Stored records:
*****
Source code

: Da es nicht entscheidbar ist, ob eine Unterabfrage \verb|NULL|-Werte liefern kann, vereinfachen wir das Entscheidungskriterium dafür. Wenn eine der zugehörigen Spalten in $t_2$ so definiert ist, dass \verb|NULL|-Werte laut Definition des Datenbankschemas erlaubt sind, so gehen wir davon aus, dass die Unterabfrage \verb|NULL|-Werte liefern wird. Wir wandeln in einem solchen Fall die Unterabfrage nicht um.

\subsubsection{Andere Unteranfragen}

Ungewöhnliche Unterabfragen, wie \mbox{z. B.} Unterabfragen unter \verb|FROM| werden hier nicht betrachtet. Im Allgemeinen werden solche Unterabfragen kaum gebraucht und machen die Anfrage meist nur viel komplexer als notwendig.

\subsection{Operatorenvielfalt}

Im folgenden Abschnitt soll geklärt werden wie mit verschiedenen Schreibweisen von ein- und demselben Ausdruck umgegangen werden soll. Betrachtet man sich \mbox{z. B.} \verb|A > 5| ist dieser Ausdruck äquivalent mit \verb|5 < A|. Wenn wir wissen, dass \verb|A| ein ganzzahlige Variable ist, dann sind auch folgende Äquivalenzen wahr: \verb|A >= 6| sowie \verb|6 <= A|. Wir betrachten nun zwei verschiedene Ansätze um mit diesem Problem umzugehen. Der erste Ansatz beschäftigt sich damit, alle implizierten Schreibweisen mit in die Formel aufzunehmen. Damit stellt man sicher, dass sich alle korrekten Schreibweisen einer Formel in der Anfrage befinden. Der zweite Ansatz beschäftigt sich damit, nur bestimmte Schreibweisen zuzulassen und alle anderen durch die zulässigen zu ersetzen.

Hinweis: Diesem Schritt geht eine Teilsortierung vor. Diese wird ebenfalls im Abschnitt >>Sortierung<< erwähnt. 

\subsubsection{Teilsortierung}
*****
Exercise goal:
What is needed here is an exact copy of all the entries.

Result of this task:
Source code

: Da es nicht entscheidbar ist, ob eine Unterabfrage \verb|NULL|-Werte liefern kann, vereinfachen wir das Entscheidungskriterium dafür. Wenn eine der zugehörigen Spalten in $t_2$ so definiert ist, dass \verb|NULL|-Werte laut Definition des Datenbankschemas erlaubt sind, so gehen wir davon aus, dass die Unterabfrage \verb|NULL|-Werte liefern wird. Wir wandeln in einem solchen Fall die Unterabfrage nicht um.

\subsubsection{Andere Unteranfragen}

Ungewöhnliche Unterabfragen, wie \mbox{z. B.} Unterabfragen unter \verb|FROM| werden hier nicht betrachtet. Im Allgemeinen werden solche Unterabfragen kaum gebraucht und machen die Anfrage meist nur viel komplexer als notwendig.

\subsection{Operatorenvielfalt}

Im folgenden Abschnitt soll geklärt werden wie mit verschiedenen Schreibweisen von ein- und demselben Ausdruck umgegangen werden soll. Betrachtet man sich \mbox{z. B.} \verb|A > 5| ist dieser Ausdruck äquivalent mit \verb|5 < A|. Wenn wir wissen, dass \verb|A| ein ganzzahlige Variable ist, dann sind auch folgende Äquivalenzen wahr: \verb|A >= 6| sowie \verb|6 <= A|. Wir betrachten nun zwei verschiedene Ansätze um mit diesem Problem umzugehen. Der erste Ansatz beschäftigt sich damit, alle implizierten Schreibweisen mit in die Formel aufzunehmen. Damit stellt man sicher, dass sich alle korrekten Schreibweisen einer Formel in der Anfrage befinden. Der zweite Ansatz beschäftigt sich damit, nur bestimmte Schreibweisen zuzulassen und alle anderen durch die zulässigen zu ersetzen.

Hinweis: Diesem Schritt geht eine Teilsortierung vor. Diese wird ebenfalls im Abschnitt >>Sortierung<< erwähnt. 

\subsubsection{Teilsortierung}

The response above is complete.